With the EU Artificial Intelligence Act having entered into force on 1 August 2024 and full application commencing in August 2026, European and globally exposed organisations face a compressed window to restructure their AI governance frameworks. For boards and executive teams, this is no longer a horizon risk — it is an active compliance obligation requiring cross-functional coordination across legal, technology, and enterprise risk management functions.
A Dual Regulatory Burden: Where the EU AI Act Meets GDPR
The most operationally significant challenge for organisations is not the AI Act in isolation, but its direct intersection with the General Data Protection Regulation (GDPR). High-risk AI systems that process personal data — including recruitment tools, credit scoring models, and large language models used in customer-facing applications — must now satisfy obligations under both regimes simultaneously.

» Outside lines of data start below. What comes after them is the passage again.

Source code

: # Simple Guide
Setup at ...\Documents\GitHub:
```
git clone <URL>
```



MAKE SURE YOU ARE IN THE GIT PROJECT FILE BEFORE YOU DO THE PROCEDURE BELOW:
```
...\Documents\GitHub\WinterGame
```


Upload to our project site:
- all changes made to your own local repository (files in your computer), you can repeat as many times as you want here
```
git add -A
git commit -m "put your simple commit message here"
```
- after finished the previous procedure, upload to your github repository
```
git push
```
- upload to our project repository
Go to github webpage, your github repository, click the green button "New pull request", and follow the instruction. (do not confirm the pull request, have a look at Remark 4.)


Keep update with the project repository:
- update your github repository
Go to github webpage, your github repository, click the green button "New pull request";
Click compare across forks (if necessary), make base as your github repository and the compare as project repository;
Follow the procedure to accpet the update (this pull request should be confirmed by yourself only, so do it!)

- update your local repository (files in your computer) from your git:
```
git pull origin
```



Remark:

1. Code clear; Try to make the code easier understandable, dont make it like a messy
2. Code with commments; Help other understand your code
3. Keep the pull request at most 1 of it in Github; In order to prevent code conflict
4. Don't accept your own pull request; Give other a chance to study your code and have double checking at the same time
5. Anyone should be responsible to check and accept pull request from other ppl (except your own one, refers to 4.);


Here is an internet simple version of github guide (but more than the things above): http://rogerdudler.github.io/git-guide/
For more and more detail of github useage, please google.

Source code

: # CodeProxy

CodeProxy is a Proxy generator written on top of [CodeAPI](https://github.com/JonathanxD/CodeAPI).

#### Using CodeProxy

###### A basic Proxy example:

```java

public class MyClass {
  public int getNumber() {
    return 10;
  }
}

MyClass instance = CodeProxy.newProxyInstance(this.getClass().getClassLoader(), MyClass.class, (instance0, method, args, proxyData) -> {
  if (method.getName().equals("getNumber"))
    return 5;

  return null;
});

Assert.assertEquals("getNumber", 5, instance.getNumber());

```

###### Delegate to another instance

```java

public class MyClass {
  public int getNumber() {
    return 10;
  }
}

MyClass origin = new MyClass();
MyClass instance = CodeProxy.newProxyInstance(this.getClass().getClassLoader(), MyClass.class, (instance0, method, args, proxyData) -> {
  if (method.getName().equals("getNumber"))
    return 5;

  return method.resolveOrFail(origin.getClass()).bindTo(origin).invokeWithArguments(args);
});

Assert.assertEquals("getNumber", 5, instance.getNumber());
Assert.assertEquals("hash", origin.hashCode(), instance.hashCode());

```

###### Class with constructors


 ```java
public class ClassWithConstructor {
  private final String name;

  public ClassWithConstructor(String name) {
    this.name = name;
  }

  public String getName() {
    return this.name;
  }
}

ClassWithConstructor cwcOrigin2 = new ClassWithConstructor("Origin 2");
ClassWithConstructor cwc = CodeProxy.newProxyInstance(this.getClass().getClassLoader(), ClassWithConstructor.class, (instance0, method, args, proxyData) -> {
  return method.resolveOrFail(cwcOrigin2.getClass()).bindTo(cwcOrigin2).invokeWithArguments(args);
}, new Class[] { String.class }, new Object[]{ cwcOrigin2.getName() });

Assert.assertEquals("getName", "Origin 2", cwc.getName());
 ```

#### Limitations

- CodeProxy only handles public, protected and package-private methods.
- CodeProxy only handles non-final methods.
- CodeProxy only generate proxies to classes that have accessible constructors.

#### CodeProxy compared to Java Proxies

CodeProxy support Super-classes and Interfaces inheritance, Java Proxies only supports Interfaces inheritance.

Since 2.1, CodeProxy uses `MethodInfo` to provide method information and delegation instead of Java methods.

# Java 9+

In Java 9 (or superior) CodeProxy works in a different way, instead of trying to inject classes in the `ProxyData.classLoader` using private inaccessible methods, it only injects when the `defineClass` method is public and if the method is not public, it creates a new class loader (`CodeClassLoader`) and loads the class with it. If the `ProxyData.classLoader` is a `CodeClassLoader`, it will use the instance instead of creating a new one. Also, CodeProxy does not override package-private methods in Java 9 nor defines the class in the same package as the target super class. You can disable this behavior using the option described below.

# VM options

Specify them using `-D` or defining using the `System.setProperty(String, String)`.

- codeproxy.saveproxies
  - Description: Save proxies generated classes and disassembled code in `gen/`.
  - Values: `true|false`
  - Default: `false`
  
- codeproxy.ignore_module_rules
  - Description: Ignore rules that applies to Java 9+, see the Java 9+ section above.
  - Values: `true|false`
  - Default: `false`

The AI Act mandates enhanced requirements for data governance, transparency, and human oversight for high-risk systems, while simultaneously requiring providers to implement bias detection and correction mechanisms in large language models. These requirements layer directly onto GDPR’s existing obligations around lawful processing, data minimisation, and automated decision-making under Article 22. The European Data Protection Board’s launch of the Coordinated Enforcement Framework (CEF) 2026 signals that regulators intend to treat these frameworks as complementary, not separate — and enforcement will reflect that integration.
The Ireland Data Protection Commission’s €405 million fine against Meta Platforms Ireland for failures in protecting children’s data on Instagram serves as a material reference point. It illustrates both the scale of exposure and the regulator’s willingness to pursue structural failures in data governance — precisely the category of risk that poorly governed AI systems introduce at scale.
Transatlantic Data Flows and the AI Supply Chain
For multinational organisations, the EU–US Data Privacy Framework adequacy decision provides meaningful relief for transatlantic personal data transfers to certified US entities following the uncertainty created by the Schrems II ruling. However, this adequacy decision does not resolve the AI-specific compliance obligations that arise when US-developed or US-hosted AI systems process European personal data.
Organisations must now conduct a rigorous audit of their AI supply chains — including third-party model providers, cloud infrastructure, and API-dependent services — to determine whether each component meets the AI Act’s conformity requirements and GDPR’s data transfer safeguards. This is particularly relevant for enterprises that have rapidly deployed generative AI tools without corresponding governance structures.
The emerging Digital Omnibus proposal adds further complexity by introducing material GDPR updates, including exempting approximately 60% of low-risk processing purposes from consent requirements and mandating that controllers respect browser-based privacy signals such as Global Privacy Control. For organisations operating consent management platforms, this will require technical reconfiguration and updated legal bases across digital properties.
Implications for Corporate Governance and Enterprise Risk Management
The convergence of these regulatory developments has direct implications for corporate governance structures and board-level oversight responsibilities. Key actions for decision-makers include:
- AI risk classification: Conduct a formal inventory of AI systems in use and classify each against the AI Act’s risk tiers. High-risk designations trigger mandatory conformity assessments, technical documentation, and human oversight mechanisms before August 2026.
- Integrated compliance architecture: Establish a unified governance function — or formal coordination protocol — between Data Protection Officers, Chief AI Officers, and General Counsel to manage the GDPR-AI Act interface without duplicative or conflicting controls.
- Third-party due diligence: Embed AI Act and GDPR compliance requirements into vendor contracts and M&A due diligence frameworks. Target companies with material AI deployments now carry regulatory contingent liabilities that must be quantified at deal stage.
- Consent infrastructure review: Anticipate the Digital Omnibus changes by auditing existing consent management platforms against the forthcoming browser-signal requirements and reduced consent scope.
- Board reporting: Integrate AI regulatory compliance into existing ESG reporting and enterprise risk management dashboards. Regulators and institutional investors increasingly expect board-level accountability for AI governance.
Key Takeaway
The August 2026 full application date for the EU AI Act is not a distant deadline — it is an active project timeline. Organisations that treat AI governance as a standalone technical matter, rather than an integrated component of their regulatory compliance and corporate governance frameworks, risk both enforcement exposure and competitive disadvantage. The regulatory architecture is now clear. The strategic imperative is execution.